Sir Roger L’Estrange, Twenty-four fables of Aesop, Alcuin Press, 1928
22 June 2020
By Dr Cynthia Johnston, Institute of English Studies, School of Advanced Study, University of London.
This is a fine example of the beautiful work produced by the Alcuin Press, a small private press that was in operation between 1928 and 1936. As is the case often in the establishment of these presses, its founder, Herbert Finberg (1900-1974), learned his trade at another private press, the Shakespeare Head. The Alcuin Press books were produced on hand -made paper using hand-set type in a workshop in Chipping Camden, Gloucestershire. This excerpt from the introduction to a pamphlet of examples of the various typefaces used by the Alcuin Press, written by Finberg, explores the decisions of the typographer as he choses the appropriate type for each work:
To the printer, who spends all his working life in their company, type-faces are as expressive as human physiognomy. His knowledge of their antecedents and daily habituation to their uses, teach him that there is a distinctive character behind every good typeface. He knows that the weight and colour of a type, the graduation of its curves, the formation of its serifs, the proportion of the stems to the body of its letters, are neither wholly fortuitous nor wholly determined by the conscious choice of their designer. Something of the designer’s own personality and of the world about him finds expression in these formal qualities….a given type-face is suited or unsuited for a given text, according as its character harmonizes or not with the literary character of the book.
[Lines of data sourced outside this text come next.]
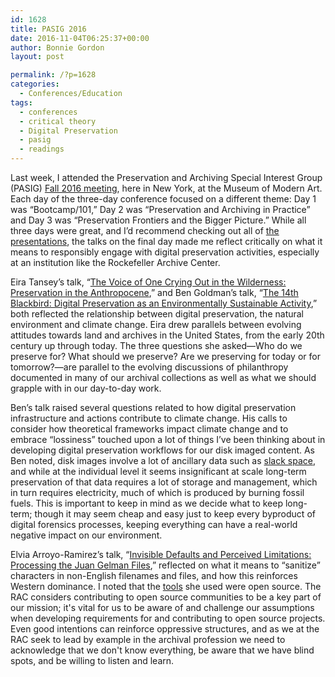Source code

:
 ```yaml
---
id: 1628
title: PASIG 2016
date: 2016-11-04T06:25:37+00:00
author: Bonnie Gordon
layout: post

permalink: /?p=1628
categories:
  - Conferences/Education
tags:
  - conferences
  - critical theory
  - Digital Preservation
  - pasig
  - readings
---
```

Last week, I attended the Preservation and Archiving Special Interest Group (PASIG) [Fall 2016 meeting](http://www.pasignyc.org/), here in New York, at the Museum of Modern Art. Each day of the three-day conference focused on a different theme: Day 1 was “Bootcamp/101,” Day 2 was “Preservation and Archiving in Practice” and Day 3 was “Preservation Frontiers and the Bigger Picture.” While all three days were great, and I’d recommend checking out all of [the presentations](https://pasignyc.figshare.com/), the talks on the final day made me reflect critically on what it means to responsibly engage with digital preservation activities, especially at an institution like the Rockefeller Archive Center.

<!--more-->

Eira Tansey’s talk, “[The Voice of One Crying Out in the Wilderness: Preservation in the Anthropocene](http://eiratansey.com/2016/10/28/pasig-2016-talk-text/),” and Ben Goldman’s talk, “[The 14th Blackbird: Digital Preservation as an Environmentally Sustainable Activity](https://scholarsphere.psu.edu/files/qj72p7231),” both reflected the relationship between digital preservation, the natural environment and climate change. Eira drew parallels between evolving attitudes towards land and archives in the United States, from the early 20th century up through today. The three questions she asked—Who do we preserve for? What should we preserve? Are we preserving for today or for tomorrow?—are parallel to the evolving discussions of philanthropy documented in many of our archival collections as well as what we should grapple with in our day-to-day work.

Ben’s talk raised several questions related to how digital preservation infrastructure and actions contribute to climate change. His calls to consider how theoretical frameworks impact climate change and to embrace “lossiness” touched upon a lot of things I’ve been thinking about in developing digital preservation workflows for our disk imaged content. As Ben noted, disk images involve a lot of ancillary data such as [slack space](http://forensicswiki.org/wiki/Slack), and while at the individual level it seems insignificant at scale long-term preservation of that data requires a lot of storage and management, which in turn requires electricity, much of which is produced by burning fossil fuels. This is important to keep in mind as we decide what to keep long-term; though it may seem cheap and easy just to keep every byproduct of digital forensics processes, keeping everything can have a real-world negative impact on our environment.

Elvia Arroyo-Ramirez’s talk, “[Invisible Defaults and Perceived Limitations: Processing the Juan Gelman Files](https://medium.com/on-archivy/invisible-defaults-and-perceived-limitations-processing-the-juan-gelman-files-4187fdd36759#.bpjqrg5s7),” reflected on what it means to “sanitize” characters in non-English filenames and files, and how this reinforces Western dominance. I noted that the [tools](http://www.bitcurator.net/) she used were open source. The RAC considers contributing to open source communities to be a key part of our mission; it's vital for us to be aware of and challenge our assumptions when developing requirements for and contributing to open source projects. Even good intentions can reinforce oppressive structures, and as we at the RAC seek to lead by example in the archival profession we need to acknowledge that we don't know everything, be aware that we have blind spots, and be willing to listen and learn.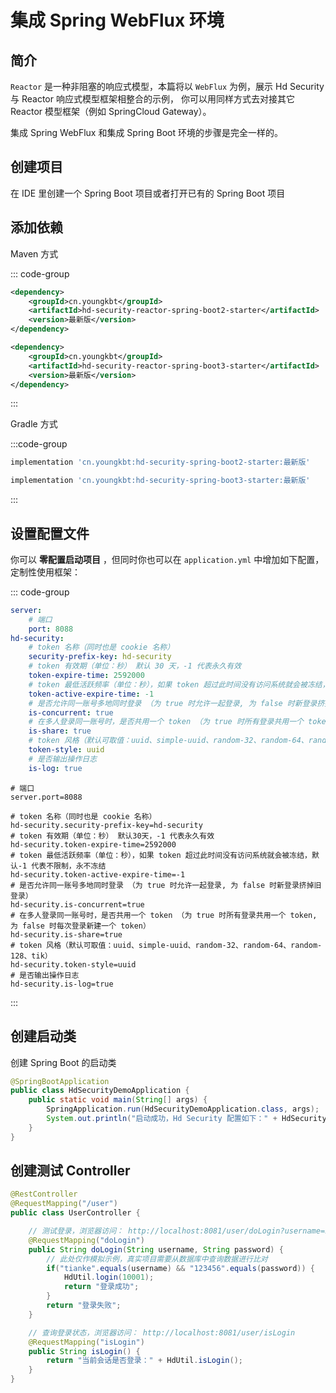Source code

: # 集成 Spring WebFlux 环境



## 简介

`Reactor` 是一种非阻塞的响应式模型，本篇将以 `WebFlux` 为例，展示 Hd Security 与 Reactor 响应式模型框架相整合的示例， 你可以用同样方式去对接其它 Reactor 模型框架（例如 SpringCloud Gateway）。

集成 Spring WebFlux 和集成 Spring Boot 环境的步骤是完全一样的。

## 创建项目

在 IDE 里创建一个 Spring Boot 项目或者打开已有的 Spring Boot 项目

## 添加依赖

Maven 方式

::: code-group

```xml [Spring Boot2]
<dependency>
    <groupId>cn.youngkbt</groupId>
    <artifactId>hd-security-reactor-spring-boot2-starter</artifactId>
    <version>最新版</version>
</dependency>
```

```xml [Spring Boot3]
<dependency>
    <groupId>cn.youngkbt</groupId>
    <artifactId>hd-security-reactor-spring-boot3-starter</artifactId>
    <version>最新版</version>
</dependency>
```

:::

Gradle 方式

:::code-group

```groovy [Spring Boot2]
implementation 'cn.youngkbt:hd-security-spring-boot2-starter:最新版'
```

```groovy [Spring Boot3]
implementation 'cn.youngkbt:hd-security-spring-boot3-starter:最新版'
```

:::

## 设置配置文件

你可以 **零配置启动项目** ，但同时你也可以在 `application.yml` 中增加如下配置，定制性使用框架：

::: code-group

```yaml [application.yml]
server:
    # 端口
    port: 8088
hd-security: 
    # token 名称（同时也是 cookie 名称）
    security-prefix-key: hd-security
    # token 有效期（单位：秒） 默认 30 天，-1 代表永久有效
    token-expire-time: 2592000
    # token 最低活跃频率（单位：秒），如果 token 超过此时间没有访问系统就会被冻结，默认 -1 代表不限制，永不冻结
    token-active-expire-time: -1
    # 是否允许同一账号多地同时登录 （为 true 时允许一起登录, 为 false 时新登录挤掉旧登录）
    is-concurrent: true
    # 在多人登录同一账号时，是否共用一个 token （为 true 时所有登录共用一个 token, 为 false 时每次登录新建一个 token）
    is-share: true
    # token 风格（默认可取值：uuid、simple-uuid、random-32、random-64、random-128、tik）
    token-style: uuid
    # 是否输出操作日志 
    is-log: true
```



```properties [application.properties]
# 端口
server.port=8088

# token 名称（同时也是 cookie 名称）
hd-security.security-prefix-key=hd-security
# token 有效期（单位：秒） 默认30天，-1 代表永久有效
hd-security.token-expire-time=2592000
# token 最低活跃频率（单位：秒），如果 token 超过此时间没有访问系统就会被冻结，默认-1 代表不限制，永不冻结
hd-security.token-active-expire-time=-1
# 是否允许同一账号多地同时登录 （为 true 时允许一起登录, 为 false 时新登录挤掉旧登录）
hd-security.is-concurrent=true
# 在多人登录同一账号时，是否共用一个 token （为 true 时所有登录共用一个 token, 为 false 时每次登录新建一个 token）
hd-security.is-share=true
# token 风格（默认可取值：uuid、simple-uuid、random-32、random-64、random-128、tik）
hd-security.token-style=uuid
# 是否输出操作日志 
hd-security.is-log=true
```

:::

## 创建启动类

创建 Spring Boot 的启动类

```java
@SpringBootApplication
public class HdSecurityDemoApplication {
    public static void main(String[] args) {
        SpringApplication.run(HdSecurityDemoApplication.class, args);
        System.out.println("启动成功，Hd Security 配置如下：" + HdSecurityManager.getConfig());
    }
}
```

## 创建测试 Controller

```java
@RestController
@RequestMapping("/user")
public class UserController {

    // 测试登录，浏览器访问： http://localhost:8081/user/doLogin?username=zhang&password=123456
    @RequestMapping("doLogin")
    public String doLogin(String username, String password) {
        // 此处仅作模拟示例，真实项目需要从数据库中查询数据进行比对 
        if("tianke".equals(username) && "123456".equals(password)) {
            HdUtil.login(10001);
            return "登录成功";
        }
        return "登录失败";
    }

    // 查询登录状态，浏览器访问： http://localhost:8081/user/isLogin
    @RequestMapping("isLogin")
    public String isLogin() {
        return "当前会话是否登录：" + HdUtil.isLogin();
    }
}
```

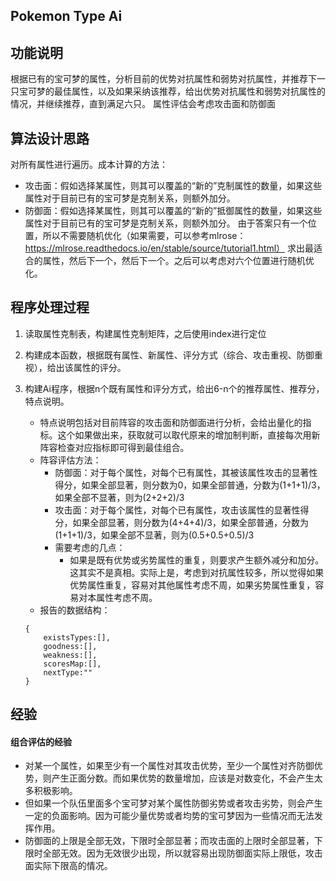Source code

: ## Pokemon Type Ai

## 功能说明
根据已有的宝可梦的属性，分析目前的优势对抗属性和弱势对抗属性，并推荐下一只宝可梦的最佳属性，以及如果采纳该推荐，给出优势对抗属性和弱势对抗属性的情况，并继续推荐，直到满足六只。
属性评估会考虑攻击面和防御面

## 算法设计思路
对所有属性进行遍历。成本计算的方法：
* 攻击面：假如选择某属性，则其可以覆盖的“新的”克制属性的数量，如果这些属性对于目前已有的宝可梦是克制关系，则额外加分。
* 防御面：假如选择某属性，则其可以覆盖的“新的”抵御属性的数量，如果这些属性对于目前已有的宝可梦是克制关系，则额外加分。
由于答案只有一个位置，所以不需要随机优化（如果需要，可以参考mlrose：https://mlrose.readthedocs.io/en/stable/source/tutorial1.html）
求出最适合的属性，然后下一个，然后下一个。之后可以考虑对六个位置进行随机优化。

## 程序处理过程
1. 读取属性克制表，构建属性克制矩阵，之后使用index进行定位
2. 构建成本函数，根据既有属性、新属性、评分方式（综合、攻击重视、防御重视），给出该属性的评分。
3. 构建Ai程序，根据n个既有属性和评分方式，给出6-n个的推荐属性、推荐分，特点说明。
    * 特点说明包括对目前阵容的攻击面和防御面进行分析，会给出量化的指标。这个如果做出来，获取就可以取代原来的增加制判断，直接每次用新阵容检查对应指标即可得到最佳组合。
    * 阵容评估方法：
        * 防御面：对于每个属性，对每个已有属性，其被该属性攻击的显著性得分，如果全部显著，则分数为0，如果全部普通，分数为(1+1+1)/3，如果全部不显著，则为(2+2+2)/3
        * 攻击面：对于每个属性，对每个已有属性，攻击该属性的显著性得分，如果全部显著，则分数为(4+4+4)/3，如果全部普通，分数为(1+1+1)/3，如果全部不显著，则为(0.5+0.5+0.5)/3
        * 需要考虑的几点：
            * 如果是既有优势或劣势属性的重复，则要求产生额外减分和加分。这其实不是真相。实际上是，考虑到对抗属性较多，所以觉得如果优势属性重复，容易对其他属性考虑不周，如果劣势属性重复，容易对本属性考虑不周。
    * 报告的数据结构：
    
    ```
    {
        existsTypes:[],
        goodness:[],
        weakness:[],
        scoresMap:[],
        nextType:""
    }
    ```


## 经验

#### 组合评估的经验
* 对某一个属性，如果至少有一个属性对其攻击优势，至少一个属性对齐防御优势，则产生正面分数。而如果优势的数量增加，应该是对数变化，不会产生太多积极影响。
* 但如果一个队伍里面多个宝可梦对某个属性防御劣势或者攻击劣势，则会产生一定的负面影响。因为可能少量优势或者均势的宝可梦因为一些情况而无法发挥作用。
* 防御面的上限是全部无效，下限时全部显著；而攻击面的上限时全部显著，下限时全部无效。因为无效很少出现，所以就容易出现防御面实际上限低，攻击面实际下限高的情况。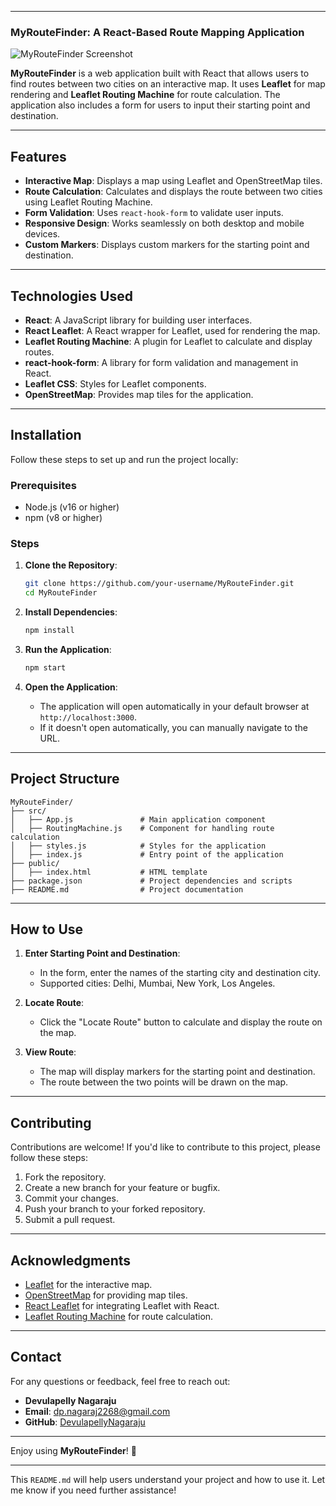 
---

### MyRouteFinder: A React-Based Route Mapping Application

![MyRouteFinder Screenshot](https://freepngimg.com/download/united_states/76079-google-computer-icons-states-maps-united-location.png)

**MyRouteFinder** is a web application built with React that allows users to find routes between two cities on an interactive map. It uses **Leaflet** for map rendering and **Leaflet Routing Machine** for route calculation. The application also includes a form for users to input their starting point and destination.

---

## Features

- **Interactive Map**: Displays a map using Leaflet and OpenStreetMap tiles.
- **Route Calculation**: Calculates and displays the route between two cities using Leaflet Routing Machine.
- **Form Validation**: Uses `react-hook-form` to validate user inputs.
- **Responsive Design**: Works seamlessly on both desktop and mobile devices.
- **Custom Markers**: Displays custom markers for the starting point and destination.

---

## Technologies Used

- **React**: A JavaScript library for building user interfaces.
- **React Leaflet**: A React wrapper for Leaflet, used for rendering the map.
- **Leaflet Routing Machine**: A plugin for Leaflet to calculate and display routes.
- **react-hook-form**: A library for form validation and management in React.
- **Leaflet CSS**: Styles for Leaflet components.
- **OpenStreetMap**: Provides map tiles for the application.

---

## Installation

Follow these steps to set up and run the project locally:

### Prerequisites

- Node.js (v16 or higher)
- npm (v8 or higher)

### Steps

1. **Clone the Repository**:
   ```bash
   git clone https://github.com/your-username/MyRouteFinder.git
   cd MyRouteFinder
   ```

2. **Install Dependencies**:
   ```bash
   npm install
   ```

3. **Run the Application**:
   ```bash
   npm start
   ```

4. **Open the Application**:
   - The application will open automatically in your default browser at `http://localhost:3000`.
   - If it doesn't open automatically, you can manually navigate to the URL.

---

## Project Structure

```
MyRouteFinder/
├── src/
│   ├── App.js               # Main application component
│   ├── RoutingMachine.js    # Component for handling route calculation
│   ├── styles.js            # Styles for the application
│   ├── index.js             # Entry point of the application
├── public/
│   ├── index.html           # HTML template
├── package.json             # Project dependencies and scripts
├── README.md                # Project documentation
```

---

## How to Use

1. **Enter Starting Point and Destination**:
   - In the form, enter the names of the starting city and destination city.
   - Supported cities: Delhi, Mumbai, New York, Los Angeles.

2. **Locate Route**:
   - Click the "Locate Route" button to calculate and display the route on the map.

3. **View Route**:
   - The map will display markers for the starting point and destination.
   - The route between the two points will be drawn on the map.

---

## Contributing

Contributions are welcome! If you'd like to contribute to this project, please follow these steps:

1. Fork the repository.
2. Create a new branch for your feature or bugfix.
3. Commit your changes.
4. Push your branch to your forked repository.
5. Submit a pull request.

---



## Acknowledgments

- [Leaflet](https://leafletjs.com/) for the interactive map.
- [OpenStreetMap](https://www.openstreetmap.org/) for providing map tiles.
- [React Leaflet](https://react-leaflet.js.org/) for integrating Leaflet with React.
- [Leaflet Routing Machine](https://github.com/perliedman/leaflet-routing-machine) for route calculation.

---

## Contact

For any questions or feedback, feel free to reach out:

- **Devulapelly Nagaraju**  
- **Email**: dp.nagaraj2268@gmail.com  
- **GitHub**: [DevulapellyNagaraju](https://github.com/DevulapellyNagaraju)  

---

Enjoy using **MyRouteFinder**! 🚀

---

This `README.md` will help users understand your project and how to use it. Let me know if you need further assistance!
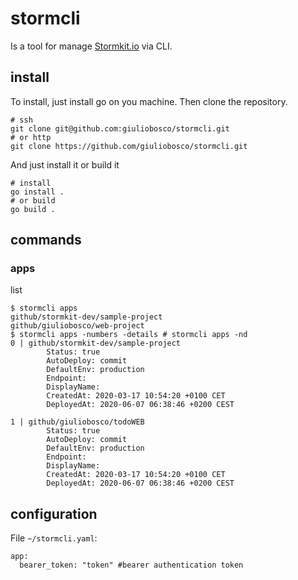 # stormcli

Is a tool for manage [Stormkit.io](https://stormkit.io) via CLI.

## install

To install, just install go on you machine. Then clone the repository.

```
# ssh
git clone git@github.com:giuliobosco/stormcli.git
# or http
git clone https://github.com/giuliobosco/stormcli.git
```

And just install it or build it

```
# install
go install .
# or build
go build .
```

## commands

### apps

list 

```
$ stormcli apps
github/stormkit-dev/sample-project
github/giuliobosco/web-project
$ stormcli apps -numbers -details # stormcli apps -nd
0 | github/stormkit-dev/sample-project
        Status: true
        AutoDeploy: commit
        DefaultEnv: production
        Endpoint:
        DisplayName:
        CreatedAt: 2020-03-17 10:54:20 +0100 CET
        DeployedAt: 2020-06-07 06:38:46 +0200 CEST

1 | github/giuliobosco/todoWEB
        Status: true
        AutoDeploy: commit
        DefaultEnv: production
        Endpoint:
        DisplayName:
        CreatedAt: 2020-03-17 10:54:20 +0100 CET
        DeployedAt: 2020-06-07 06:38:46 +0200 CEST

```


## configuration

File `~/stormcli.yaml`:

```
app:
  bearer_token: "token" #bearer authentication token
```
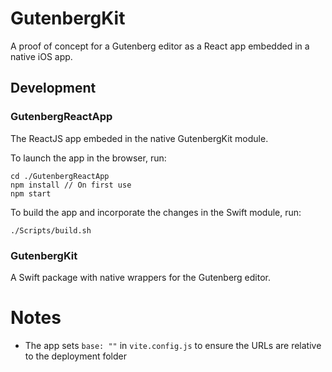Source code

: # GutenbergKit

A proof of concept for a Gutenberg editor as a React app embedded in a native iOS app.

## Development

### GutenbergReactApp

The ReactJS app embeded in the native GutenbergKit module.

To launch the app in the browser, run:

```
cd ./GutenbergReactApp
npm install // On first use
npm start
```

To build the app and incorporate the changes in the Swift module, run:

```
./Scripts/build.sh
```

### GutenbergKit

A Swift package with native wrappers for the Gutenberg editor.

# Notes

- The app sets `base: ""` in `vite.config.js` to ensure the URLs are relative to the deployment folder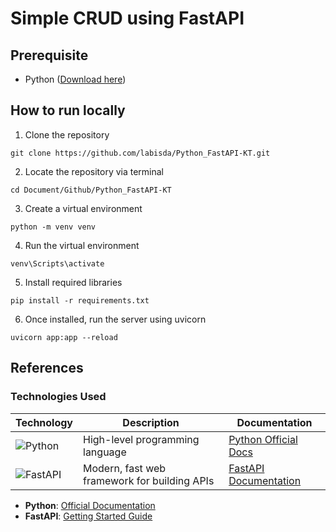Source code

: # Simple CRUD using FastAPI

## Prerequisite
- Python ([Download here](https://www.python.org/downloads/))

## How to run locally

1. Clone the repository
```
git clone https://github.com/labisda/Python_FastAPI-KT.git
```

2. Locate the repository via terminal
```
cd Document/Github/Python_FastAPI-KT
```

3. Create a virtual environment
```
python -m venv venv
```

4. Run the virtual environment
```
venv\Scripts\activate
```

5. Install required libraries
```
pip install -r requirements.txt
```

6. Once installed, run the server using uvicorn
```
uvicorn app:app --reload
```

## References

### Technologies Used

<div align="center">

| Technology | Description | Documentation |
|------------|-------------|---------------|
| ![Python](https://img.shields.io/badge/Python-3776AB?style=for-the-badge&logo=python&logoColor=white) | High-level programming language | [Python Official Docs](https://docs.python.org/) |
| ![FastAPI](https://img.shields.io/badge/FastAPI-009688?style=for-the-badge&logo=fastapi&logoColor=white) | Modern, fast web framework for building APIs | [FastAPI Documentation](https://fastapi.tiangolo.com/) | |

</div>

- **Python**: [Official Documentation](https://docs.python.org/)
- **FastAPI**: [Getting Started Guide](https://fastapi.tiangolo.com/)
Some of the typefaces used by Alcuin were Garamond, Poliphus, Baskerville, Fournier and Eric Gill’s Perpetua. Unlike many private presses, Alcuin happily used these commercial typefaces but to great effect. The press also printed commercial, as well as art house, material.
L’Estrange’s edition, Twenty-four fables of Aesop and other eminent Mythologists as rendered into English by Sir Roger L’Estrange, Knight, with ‘illustrations after the etchings of Marcus Gheeraerts the Elder’ was first published in 1692. Perhaps the most significant innovation of L’Estrange’s presentation of the chosen fables was the insertion of a moral after each fable, and a paragraph reflecting on that moral. This template for the presentation of fables continues today, particularly for those of Aesop. This edition includes some of our most familiar fables: ‘A Lion and a Mouse’, ‘A Dog and a Shadow’ and ‘A Wolf in a Sheep’s Skin’.
The Alcuin Press edition retains the charm of the original illustrations with the pleasing layout of twentieth-century poetry productions. The luxurious use of space does indeed invite the viewer to pause and contemplate both the tale and its moral.
 Herbert Finberg, The Choice of Type-faces in Book Production, (pamphlet), (Campden, Glos: Alcuin Press, c. 1930 (undated)).